'La regata', de Manuel Vicent
Por Ricardo Martínez Llorca @rimllorca
La regata
Manuel Vicent
Alfaguara
Madrid, 2017
233 páginas
De las tres formas de agua salada a las que Isak Dinesen confiaba la cura de todos los males -el sudor, las lágrimas, el mar-, Manuel Vicent elige el mar. El mar es un paisaje y una narración. Y fuera del ADN o las injusticias que cometieron nuestros padres, fuera de cómo uno aprenda qué es la amistad, es decir, al margen de los vínculos humanos, son las dos palabras que nos construyen. Contra Paraíso, la mejor obra de Vicent, es el paradigma de esta fe. Vicent se entrega al idilio de su relación con el Mediterráneo, el mar que más narraciones ha gestado, en esta nueva obra, más próxima a Son de mar que a la autobiográfica antes mentada: el Mediterráneo puede devolverle a uno cualquier fantasía, no solo la infancia. Pero ahora el mundo, que nació en el Mediterráneo, está lleno de víctimas como el mar de contaminación.
Los protagonistas de la obra, enlazando con Desfile de ciervos, son los causantes de tanta decadencia. Son la decadencia a la que asistimos a diario en televisión. Uno no puede por menos que preguntarse cómo es posible que alguien que disfrute tanto del olor de las naranjas encienda la televisión para conocer a ese elenco de culpables, a no ser que sea para facilitar que una amarga ironía subraye alguno de los párrafos. Vicent, siempre lírico y tal vez obsesionado con el estilo, lo cual nos ha dado algunos de los párrafos más hermosos de la literatura española de las últimas décadas, se centra en la denuncia sin importarle caer en la caricatura. El mundo, la televisión, es una caricatura. Eso es real, aunque a uno le hubiera gustado disfrutar de otro ambiente en algunos momentos de la novela. Puestos a ello, Vicent confía todo a su prosa, incluyendo las relaciones de técnicas específicas de navegación o la aparición, que es un tumor, de una patera y un inmigrante muerto flotando, como una contaminación más, en el mar de su pasado, al que recurre para relatar lo grotesco del presente. Grotesco por la falta de dignidad, una virtud que a los actores de la novela les importa una mierda: corruptos y mujeres ciervo que pueblan los distintos barcos de la regata, una regata sin competición, que vamos conociendo saltando de uno a otro. Y en todos ellos lo único que tienen en común es que intentan tapar su conciencia de vulnerabilidad evocando unas desgracias que les alejan todavía más de la realidad del lector. Vicent sigue sabiendo que sus daguerrotipos son un punto fuerte en su proyecto literario.

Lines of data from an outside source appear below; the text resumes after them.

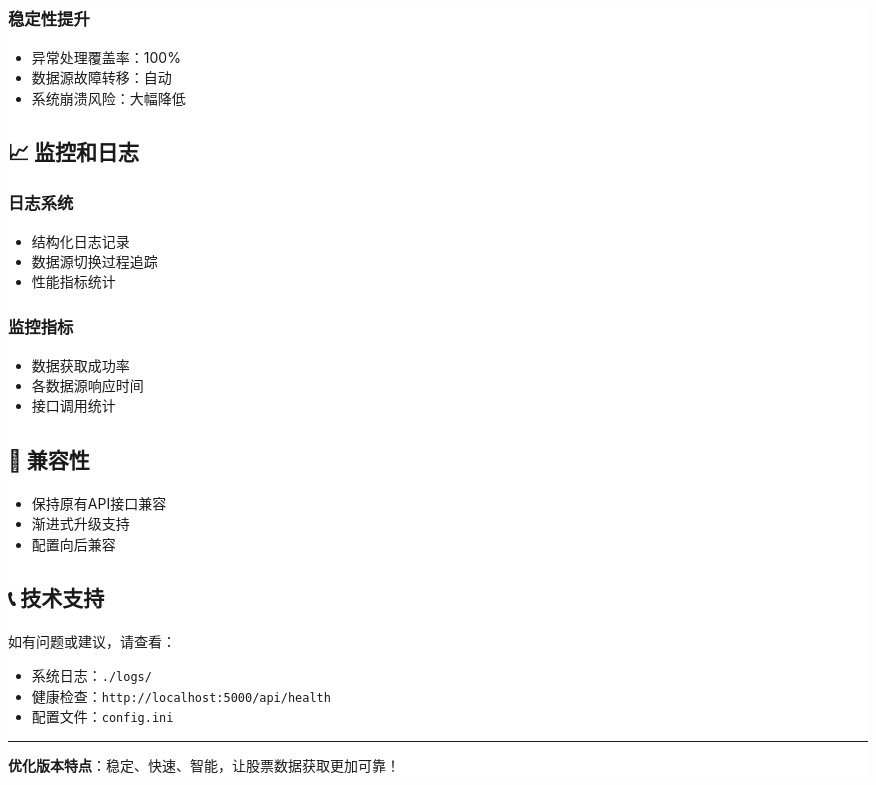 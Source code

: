 ### 稳定性提升
- 异常处理覆盖率：100%
- 数据源故障转移：自动
- 系统崩溃风险：大幅降低

## 📈 监控和日志

### 日志系统
- 结构化日志记录
- 数据源切换过程追踪
- 性能指标统计

### 监控指标
- 数据获取成功率
- 各数据源响应时间
- 接口调用统计

## 🔄 兼容性

- 保持原有API接口兼容
- 渐进式升级支持
- 配置向后兼容

## 📞 技术支持

如有问题或建议，请查看：
- 系统日志：`./logs/`
- 健康检查：`http://localhost:5000/api/health`
- 配置文件：`config.ini`

---

**优化版本特点**：稳定、快速、智能，让股票数据获取更加可靠！ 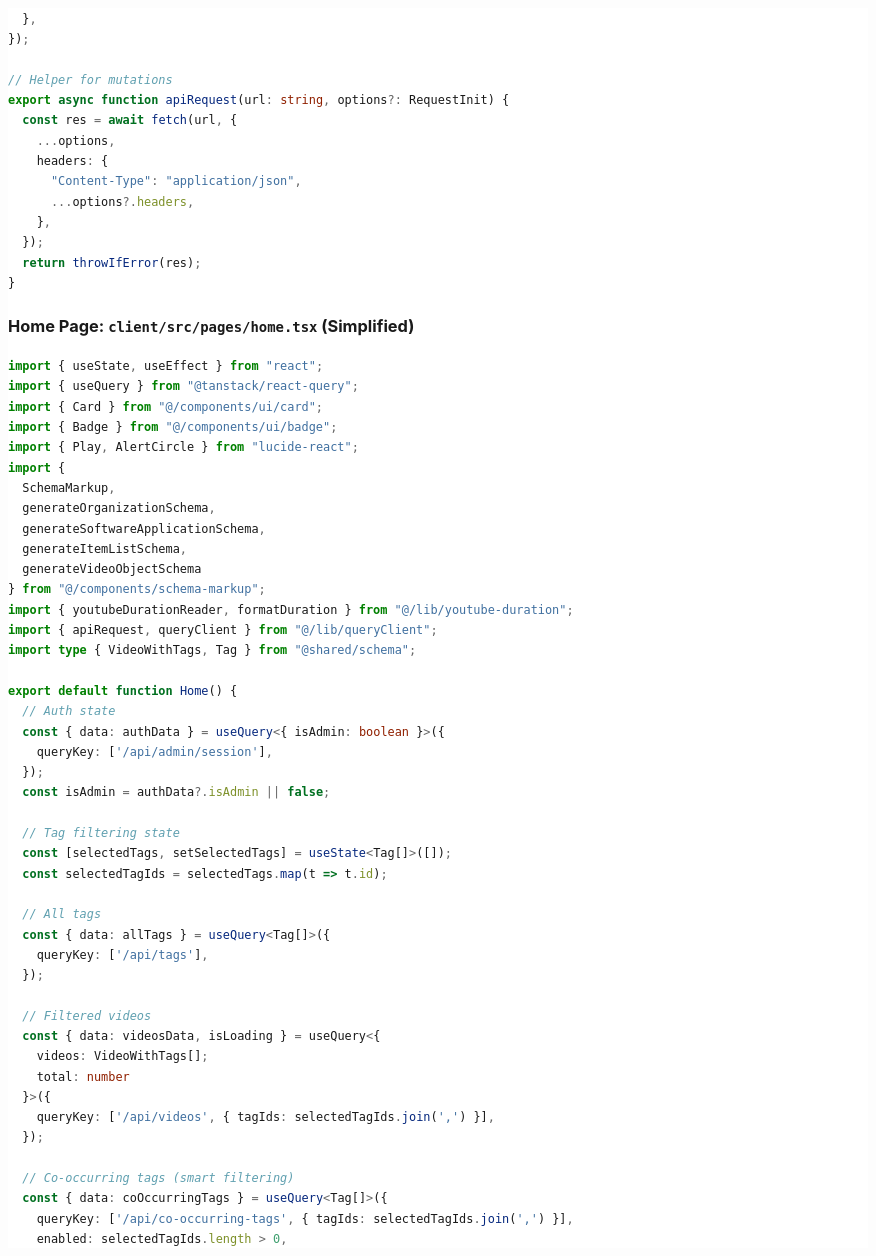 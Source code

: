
 ```typescript
  },
});

// Helper for mutations
export async function apiRequest(url: string, options?: RequestInit) {
  const res = await fetch(url, {
    ...options,
    headers: {
      "Content-Type": "application/json",
      ...options?.headers,
    },
  });
  return throwIfError(res);
}
```

### Home Page: `client/src/pages/home.tsx` (Simplified)

```typescript
import { useState, useEffect } from "react";
import { useQuery } from "@tanstack/react-query";
import { Card } from "@/components/ui/card";
import { Badge } from "@/components/ui/badge";
import { Play, AlertCircle } from "lucide-react";
import { 
  SchemaMarkup, 
  generateOrganizationSchema, 
  generateSoftwareApplicationSchema,
  generateItemListSchema,
  generateVideoObjectSchema 
} from "@/components/schema-markup";
import { youtubeDurationReader, formatDuration } from "@/lib/youtube-duration";
import { apiRequest, queryClient } from "@/lib/queryClient";
import type { VideoWithTags, Tag } from "@shared/schema";

export default function Home() {
  // Auth state
  const { data: authData } = useQuery<{ isAdmin: boolean }>({
    queryKey: ['/api/admin/session'],
  });
  const isAdmin = authData?.isAdmin || false;

  // Tag filtering state
  const [selectedTags, setSelectedTags] = useState<Tag[]>([]);
  const selectedTagIds = selectedTags.map(t => t.id);

  // All tags
  const { data: allTags } = useQuery<Tag[]>({
    queryKey: ['/api/tags'],
  });

  // Filtered videos
  const { data: videosData, isLoading } = useQuery<{ 
    videos: VideoWithTags[]; 
    total: number 
  }>({
    queryKey: ['/api/videos', { tagIds: selectedTagIds.join(',') }],
  });

  // Co-occurring tags (smart filtering)
  const { data: coOccurringTags } = useQuery<Tag[]>({
    queryKey: ['/api/co-occurring-tags', { tagIds: selectedTagIds.join(',') }],
    enabled: selectedTagIds.length > 0,
```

Por lo demás, nos queda la idea, la ilusión, el deseo de que ojalá el Mediterráneo no sea lo que aparece en La regata, que ojalá siguiera siendo Contra Paraíso. Porque el mar es la música de Vicent, y la música es la conciencia. Observador, esteta, irrepetible, a Manuel Vicent le echaremos de menos el día que nos falte. Tanto como él echa de menos el Mediterráneo de su infancia.